As Head of the State, I am happy to have an opportunity of placing the following facts on record.

In 1937 Belgium proclaimed her independence, and each of her three great neighbours took note of her declaration. Indeed, they went further--they gave us, of their own accord, formal assurances that they would respect our territory and would guarantee the independence of Belgium. The declaration of neutrality by the Belgian Government at the beginning of the war was the logical conclusion of this policy.

Neutrality is moreover, quite in keeping with the traditions and aspirations of the Belgian people, whose sentiments and attitude of mind were forged during age-long struggles. Belgians, who possess the most acute sense of individual liberty, have paid for their institutions at the cost of their own blood and by their steadfast determination to remain themselves.

Neutrality is also vital to my country's interests. Belgium is a small territory but one of the most densely populated in the world, and she depends manly for her existence on the labour of her people; and this, in its turn, depends on the maintenance of our export trade and on the free flow of our industrial supplies and our food supplies.

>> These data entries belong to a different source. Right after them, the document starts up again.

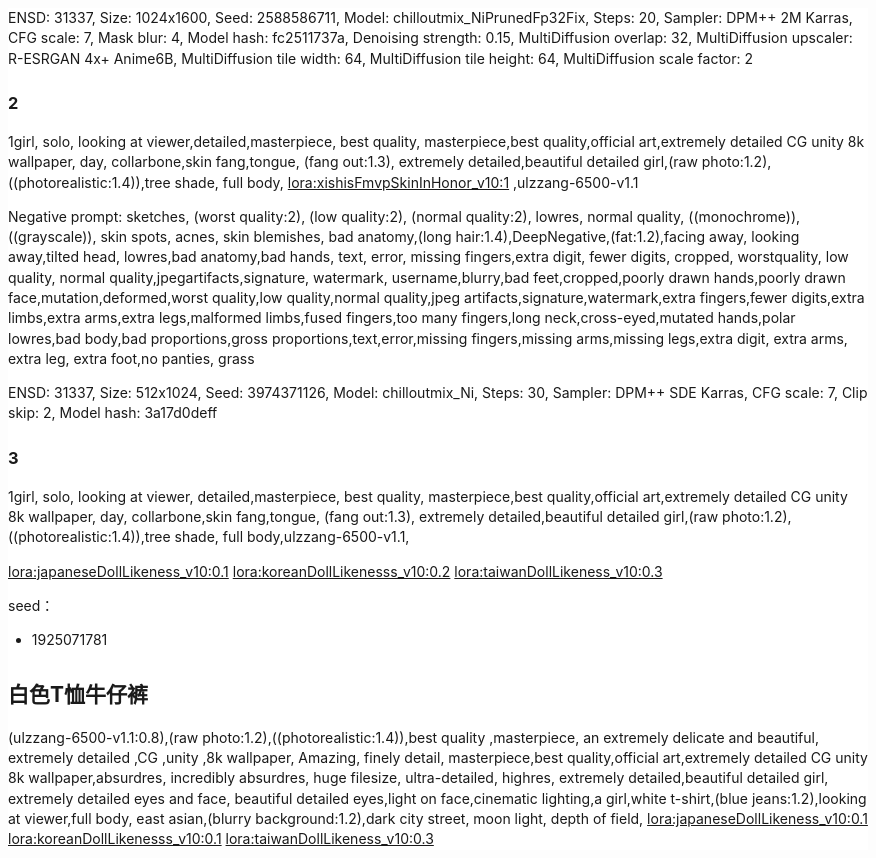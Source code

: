 ENSD: 31337, Size: 1024x1600, Seed: 2588586711, Model: chilloutmix_NiPrunedFp32Fix, Steps: 20, Sampler: DPM++ 2M Karras, CFG scale: 7, Mask blur: 4, Model hash: fc2511737a, Denoising strength: 0.15, MultiDiffusion overlap: 32, MultiDiffusion upscaler: R-ESRGAN 4x+ Anime6B, MultiDiffusion tile width: 64, MultiDiffusion tile height: 64, MultiDiffusion scale factor: 2

### 2

1girl, solo, looking at viewer,detailed,masterpiece, best quality, masterpiece,best quality,official art,extremely detailed CG unity 8k wallpaper, day, collarbone,skin fang,tongue,  (fang out:1.3), extremely detailed,beautiful detailed girl,(raw photo:1.2),((photorealistic:1.4)),tree shade, full body, <lora:xishisFmvpSkinInHonor_v10:1> ,ulzzang-6500-v1.1

Negative prompt: sketches, (worst quality:2), (low quality:2), (normal quality:2), lowres, normal quality, ((monochrome)), ((grayscale)), skin spots, acnes, skin blemishes, bad anatomy,(long hair:1.4),DeepNegative,(fat:1.2),facing away, looking away,tilted head, lowres,bad anatomy,bad hands, text, error, missing fingers,extra digit, fewer digits, cropped, worstquality, low quality, normal quality,jpegartifacts,signature, watermark, username,blurry,bad feet,cropped,poorly drawn hands,poorly drawn face,mutation,deformed,worst quality,low quality,normal quality,jpeg artifacts,signature,watermark,extra fingers,fewer digits,extra limbs,extra arms,extra legs,malformed limbs,fused fingers,too many fingers,long neck,cross-eyed,mutated hands,polar lowres,bad body,bad proportions,gross proportions,text,error,missing fingers,missing arms,missing legs,extra digit, extra arms, extra leg, extra foot,no panties, grass

ENSD: 31337, Size: 512x1024, Seed: 3974371126, Model: chilloutmix_Ni, Steps: 30, Sampler: DPM++ SDE Karras, CFG scale: 7, Clip skip: 2, Model hash: 3a17d0deff

### 3

1girl, solo, looking at viewer,  detailed,masterpiece, best quality, masterpiece,best quality,official art,extremely detailed CG unity 8k wallpaper, day, collarbone,skin fang,tongue,  (fang out:1.3), extremely detailed,beautiful detailed girl,(raw photo:1.2),((photorealistic:1.4)),tree shade, full body,ulzzang-6500-v1.1,  

<lora:japaneseDollLikeness_v10:0.1> <lora:koreanDollLikenesss_v10:0.2> <lora:taiwanDollLikeness_v10:0.3>



seed：

- 1925071781

## 白色T恤牛仔裤

(ulzzang-6500-v1.1:0.8),(raw photo:1.2),((photorealistic:1.4)),best quality ,masterpiece, an extremely delicate and beautiful, extremely detailed ,CG ,unity ,8k wallpaper, Amazing, finely detail, masterpiece,best quality,official art,extremely detailed CG unity 8k wallpaper,absurdres, incredibly absurdres, huge filesize, ultra-detailed, highres, extremely detailed,beautiful detailed girl, extremely detailed eyes and face, beautiful detailed eyes,light on face,cinematic lighting,a girl,white t-shirt,(blue jeans:1.2),looking at viewer,full body, east asian,(blurry background:1.2),dark city street, moon light, depth of field,
<lora:japaneseDollLikeness_v10:0.1> <lora:koreanDollLikenesss_v10:0.1> <lora:taiwanDollLikeness_v10:0.3>

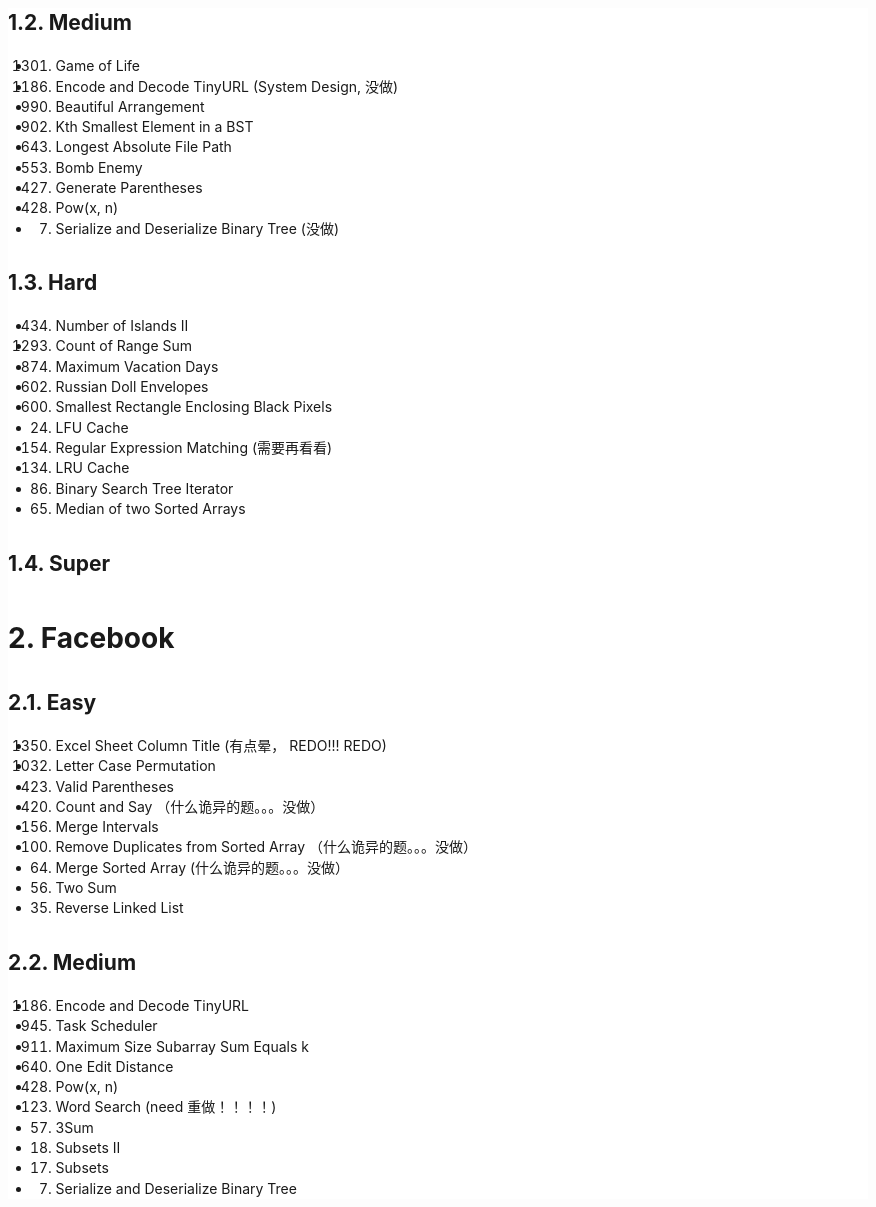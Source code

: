 ## 1.2. Medium
- 1301. Game of Life
- 1186. Encode and Decode TinyURL (System Design, 没做)
- 990. Beautiful Arrangement
- 902. Kth Smallest Element in a BST
- 643. Longest Absolute File Path
- 553. Bomb Enemy
- 427. Generate Parentheses
- 428. Pow(x, n)
- 7. Serialize and Deserialize Binary Tree (没做)

## 1.3. Hard
- 434. Number of Islands II
- 1293. Count of Range Sum
- 874. Maximum Vacation Days
- 602. Russian Doll Envelopes
- 600. Smallest Rectangle Enclosing Black Pixels
- 24. LFU Cache
- 154. Regular Expression Matching  (需要再看看)
- 134. LRU Cache
- 86. Binary Search Tree Iterator
- 65. Median of two Sorted Arrays

## 1.4. Super

# 2. Facebook

## 2.1. Easy
- 1350. Excel Sheet Column Title (有点晕， REDO!!! REDO)
- 1032. Letter Case Permutation
- 423. Valid Parentheses
- 420. Count and Say （什么诡异的题。。。没做）
- 156. Merge Intervals
- 100. Remove Duplicates from Sorted Array （什么诡异的题。。。没做）
- 64. Merge Sorted Array  (什么诡异的题。。。没做）
- 56. Two Sum
- 35. Reverse Linked List

## 2.2. Medium
- 1186. Encode and Decode TinyURL
- 945. Task Scheduler
- 911. Maximum Size Subarray Sum Equals k
- 640. One Edit Distance
- 428. Pow(x, n)
- 123. Word Search (need 重做！！！！)
- 57. 3Sum
- 18. Subsets II
- 17. Subsets
- 7. Serialize and Deserialize Binary Tree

So, for the Belgian people, peace is a matter of life or death.

We have no territorial ambitions whatsoever. Nor have we had anything to do with the origin of the European conflict, either directly or indirectly.

But if Belgium were to become involved in it, her territory would be turned into a battleground; and because her area is so small, that would mean total destruction, whatever might be the outcome of the war.

Belgium, side by side with Holland, stands, in the interests of all, as a peaceful oasis.

Placed at the crossroads of the boundaries of western Europe, Belgium--neutral and loyal--and strong, as she is to-day--fulfils a fundamentally peaceful mission; she sets limits to the battlefield; she wards off family bereavement. Together with the other neutral States she constitutes a citadel of peace; she is a factor making for that spirit of conciliation which alone can save our civilization from the abyss into which general war would precipitate it.

We are quite clear as to our duties and our rights; we await the future calmly and steadfastly, with a clear conscience. We are ready to ensure with all our force that our independence is respected.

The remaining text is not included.